[WHAT YOU WILL DO] From the first line down to the one containing "A Budget-Friendly Option", reproduce the entries below exactly and leave out the pictures.

-- SUPPLIED RECORDS follows --

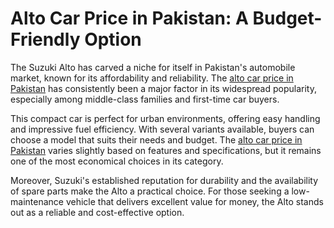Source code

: # Alto Car Price in Pakistan: A Budget-Friendly Option

The Suzuki Alto has carved a niche for itself in Pakistan's automobile market, known for its affordability and reliability. The [alto car price in Pakistan](https://www.malikki.com/category/vehicles/car/suzuki/alto) has consistently been a major factor in its widespread popularity, especially among middle-class families and first-time car buyers.

This compact car is perfect for urban environments, offering easy handling and impressive fuel efficiency. With several variants available, buyers can choose a model that suits their needs and budget. The [alto car price in Pakistan](https://www.malikki.com/category/vehicles/car/suzuki/alto) varies slightly based on features and specifications, but it remains one of the most economical choices in its category.

Moreover, Suzuki's established reputation for durability and the availability of spare parts make the Alto a practical choice. For those seeking a low-maintenance vehicle that delivers excellent value for money, the Alto stands out as a reliable and cost-effective option.


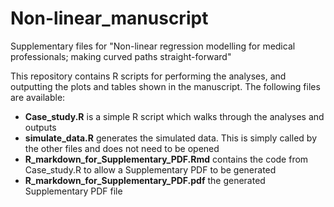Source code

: # Non-linear_manuscript

Supplementary files for "Non-linear regression modelling for medical professionals; making curved paths straight-forward"

This repository contains R scripts for performing the analyses, and outputting the 
plots and tables shown in the manuscript. The following files are available:

- **Case_study.R** is a simple R script which walks through the analyses and outputs
- **simulate_data.R** generates the simulated data. This is simply called by the other files and does not need to be opened
- **R_markdown_for_Supplementary_PDF.Rmd** contains the code from Case_study.R to allow a Supplementary PDF to be generated
- **R_markdown_for_Supplementary_PDF.pdf** the generated Supplementary PDF file
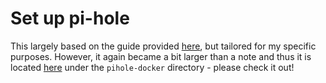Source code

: # Set up pi-hole

This largely based on the guide provided [here][1], but tailored for my specific purposes. However, it again became a
bit larger than a note and thus it is located [here][2] under the `pihole-docker`
directory - please check it out!

[1]: https://hub.docker.com/r/pihole/pihole/

[2]: ../utils
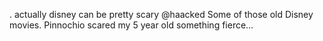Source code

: <!--
id: 216974285
link: http://kevinisom.info/post/216974285/actually-disney-can-be-pretty-scary-haacked
slug: actually-disney-can-be-pretty-scary-haacked
date: Mon Oct 19 2009 20:18:48 GMT+1300 (NZDT)
raw: {"blog_name":"kevinisom","id":216974285,"post_url":"http://kevinisom.info/post/216974285/actually-disney-can-be-pretty-scary-haacked","slug":"actually-disney-can-be-pretty-scary-haacked","type":"text","date":"2009-10-19 07:18:48 GMT","timestamp":1255936728,"state":"published","format":"html","reblog_key":"VHK003O0","tags":[],"short_url":"http://tmblr.co/Zw68YyCxiFD","highlighted":[],"feed_item":"http://twitter.com/kev_nz/statuses/4984912407","from_feed_id":"650289","note_count":0,"title":null,"body":"<p>. actually disney can be pretty scary @haacked Some of those old Disney movies. Pinnochio scared my 5 year old something fierce&#8230;</p>"}
publish: 2009-10-019
tags: 
title: null
-->


. actually disney can be pretty scary @haacked Some of those old Disney
movies. Pinnochio scared my 5 year old something fierce…



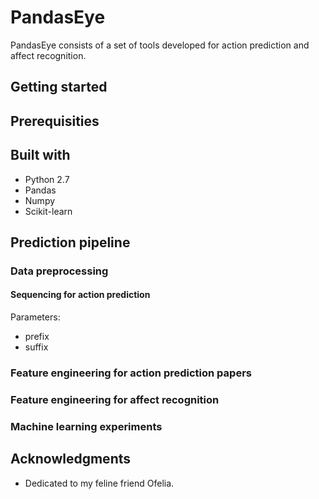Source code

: # PandasEye

PandasEye consists of a set of tools developed for action prediction and affect recognition. 

## Getting started

## Prerequisities

## Built with
* Python 2.7
* Pandas 
* Numpy
* Scikit-learn

## Prediction pipeline

### Data preprocessing

#### Sequencing for action prediction
Parameters:
* prefix 
* suffix

### Feature engineering for action prediction papers

### Feature engineering for affect recognition

### Machine learning experiments

## Acknowledgments
* Dedicated to my feline friend Ofelia.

-- SUPPLIED RECORDS concluded --

[SOLUTION TO THE PROBLEM]
Source code

: # Alto Car Price in Pakistan: A Budget-Friendly Option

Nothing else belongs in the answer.